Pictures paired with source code
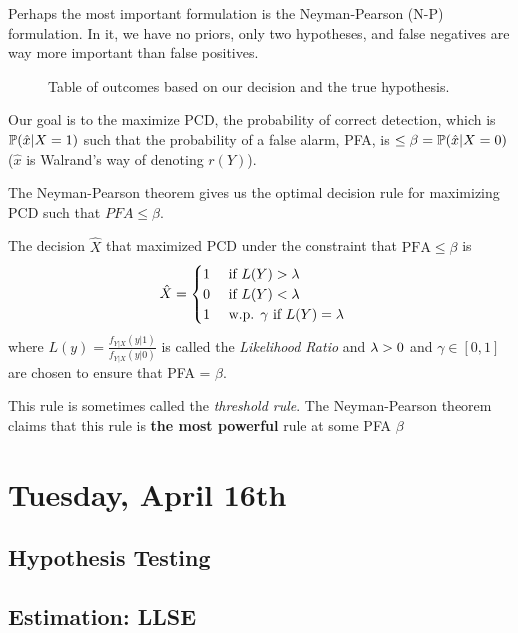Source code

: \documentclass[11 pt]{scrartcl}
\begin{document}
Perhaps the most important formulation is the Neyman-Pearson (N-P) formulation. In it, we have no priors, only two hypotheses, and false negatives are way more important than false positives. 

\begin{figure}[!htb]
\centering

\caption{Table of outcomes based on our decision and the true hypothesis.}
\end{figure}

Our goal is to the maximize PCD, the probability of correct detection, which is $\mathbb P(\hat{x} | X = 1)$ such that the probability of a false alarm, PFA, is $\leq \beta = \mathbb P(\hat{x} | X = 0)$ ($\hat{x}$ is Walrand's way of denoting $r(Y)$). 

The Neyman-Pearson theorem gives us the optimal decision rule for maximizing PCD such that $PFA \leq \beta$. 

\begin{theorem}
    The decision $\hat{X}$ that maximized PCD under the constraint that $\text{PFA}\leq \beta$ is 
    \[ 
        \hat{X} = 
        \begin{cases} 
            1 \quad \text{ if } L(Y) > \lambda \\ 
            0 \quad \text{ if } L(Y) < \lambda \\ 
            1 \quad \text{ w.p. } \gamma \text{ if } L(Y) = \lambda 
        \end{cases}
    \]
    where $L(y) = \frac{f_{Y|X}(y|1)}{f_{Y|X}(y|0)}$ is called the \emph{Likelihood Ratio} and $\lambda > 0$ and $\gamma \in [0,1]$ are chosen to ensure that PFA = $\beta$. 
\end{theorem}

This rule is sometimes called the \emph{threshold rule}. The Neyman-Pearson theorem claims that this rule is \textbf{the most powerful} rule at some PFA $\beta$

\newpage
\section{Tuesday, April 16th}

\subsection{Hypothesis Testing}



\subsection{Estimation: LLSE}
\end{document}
* * *
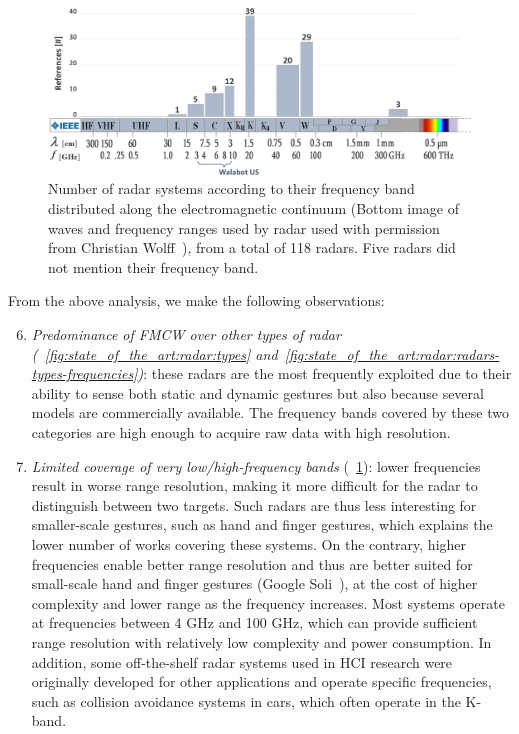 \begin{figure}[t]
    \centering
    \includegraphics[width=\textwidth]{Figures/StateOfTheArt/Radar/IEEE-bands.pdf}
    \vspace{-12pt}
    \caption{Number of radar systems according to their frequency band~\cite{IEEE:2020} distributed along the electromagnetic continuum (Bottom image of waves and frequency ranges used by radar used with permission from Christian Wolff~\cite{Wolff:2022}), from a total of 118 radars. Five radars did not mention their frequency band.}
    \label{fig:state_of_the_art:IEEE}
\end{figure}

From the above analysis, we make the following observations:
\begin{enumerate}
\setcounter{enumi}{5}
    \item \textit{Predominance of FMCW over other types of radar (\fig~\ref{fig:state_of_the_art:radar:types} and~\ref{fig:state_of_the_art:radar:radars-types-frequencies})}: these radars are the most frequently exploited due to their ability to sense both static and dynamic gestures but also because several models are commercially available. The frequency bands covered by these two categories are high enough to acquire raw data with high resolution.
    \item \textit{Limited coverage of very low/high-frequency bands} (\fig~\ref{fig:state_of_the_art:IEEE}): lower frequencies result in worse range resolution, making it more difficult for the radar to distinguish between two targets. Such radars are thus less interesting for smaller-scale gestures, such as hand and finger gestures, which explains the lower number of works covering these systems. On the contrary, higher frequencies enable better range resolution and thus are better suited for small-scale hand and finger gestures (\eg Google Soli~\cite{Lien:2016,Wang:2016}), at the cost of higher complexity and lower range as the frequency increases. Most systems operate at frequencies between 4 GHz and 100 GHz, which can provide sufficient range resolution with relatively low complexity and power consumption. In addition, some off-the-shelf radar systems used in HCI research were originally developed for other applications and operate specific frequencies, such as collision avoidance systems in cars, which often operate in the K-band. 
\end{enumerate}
==
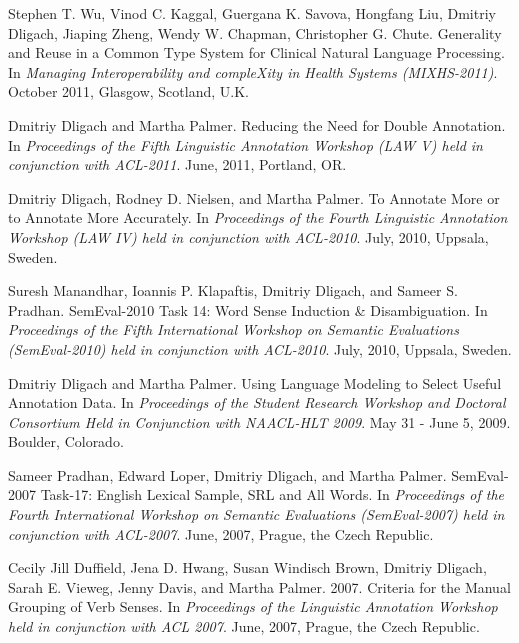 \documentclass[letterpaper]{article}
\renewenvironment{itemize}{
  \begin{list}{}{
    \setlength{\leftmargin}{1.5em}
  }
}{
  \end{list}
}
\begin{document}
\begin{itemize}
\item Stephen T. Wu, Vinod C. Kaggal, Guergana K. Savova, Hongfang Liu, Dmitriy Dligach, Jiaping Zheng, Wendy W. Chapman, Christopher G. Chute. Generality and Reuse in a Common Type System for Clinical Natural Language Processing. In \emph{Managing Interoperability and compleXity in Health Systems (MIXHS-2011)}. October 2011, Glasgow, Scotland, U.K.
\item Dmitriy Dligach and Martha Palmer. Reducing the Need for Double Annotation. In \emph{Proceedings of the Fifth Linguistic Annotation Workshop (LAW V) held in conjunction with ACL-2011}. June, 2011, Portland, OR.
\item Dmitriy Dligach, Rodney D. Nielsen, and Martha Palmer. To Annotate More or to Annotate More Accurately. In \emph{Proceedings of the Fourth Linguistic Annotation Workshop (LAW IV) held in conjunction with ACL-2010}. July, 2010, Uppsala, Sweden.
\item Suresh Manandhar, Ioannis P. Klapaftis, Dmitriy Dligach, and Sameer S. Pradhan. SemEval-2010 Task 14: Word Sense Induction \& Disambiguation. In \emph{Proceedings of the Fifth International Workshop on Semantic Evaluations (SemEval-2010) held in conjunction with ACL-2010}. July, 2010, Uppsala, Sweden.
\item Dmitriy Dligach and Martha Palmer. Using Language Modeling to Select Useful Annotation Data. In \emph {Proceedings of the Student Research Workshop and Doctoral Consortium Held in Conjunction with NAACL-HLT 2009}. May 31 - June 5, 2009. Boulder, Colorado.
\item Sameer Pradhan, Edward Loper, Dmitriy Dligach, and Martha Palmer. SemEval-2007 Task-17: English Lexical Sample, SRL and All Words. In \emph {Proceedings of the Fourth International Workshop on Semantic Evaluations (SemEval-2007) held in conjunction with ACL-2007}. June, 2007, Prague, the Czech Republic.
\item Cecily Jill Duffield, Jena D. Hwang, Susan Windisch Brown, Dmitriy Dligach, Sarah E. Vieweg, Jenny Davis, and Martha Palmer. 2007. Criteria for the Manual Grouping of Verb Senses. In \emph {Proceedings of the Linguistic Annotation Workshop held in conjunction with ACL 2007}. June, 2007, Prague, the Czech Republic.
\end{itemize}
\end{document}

_What the task asks_.
Pull every line containing the string "lambda" out of the data above and copy it.

_Answer to this task_.
            1 \quad \text{ if } L(Y) > \lambda \\ 
            0 \quad \text{ if } L(Y) < \lambda \\ 
            1 \quad \text{ w.p. } \gamma \text{ if } L(Y) = \lambda 
    where $L(y) = \frac{f_{Y|X}(y|1)}{f_{Y|X}(y|0)}$ is called the \emph{Likelihood Ratio} and $\lambda > 0$ and $\gamma \in [0,1]$ are chosen to ensure that PFA = $\beta$. 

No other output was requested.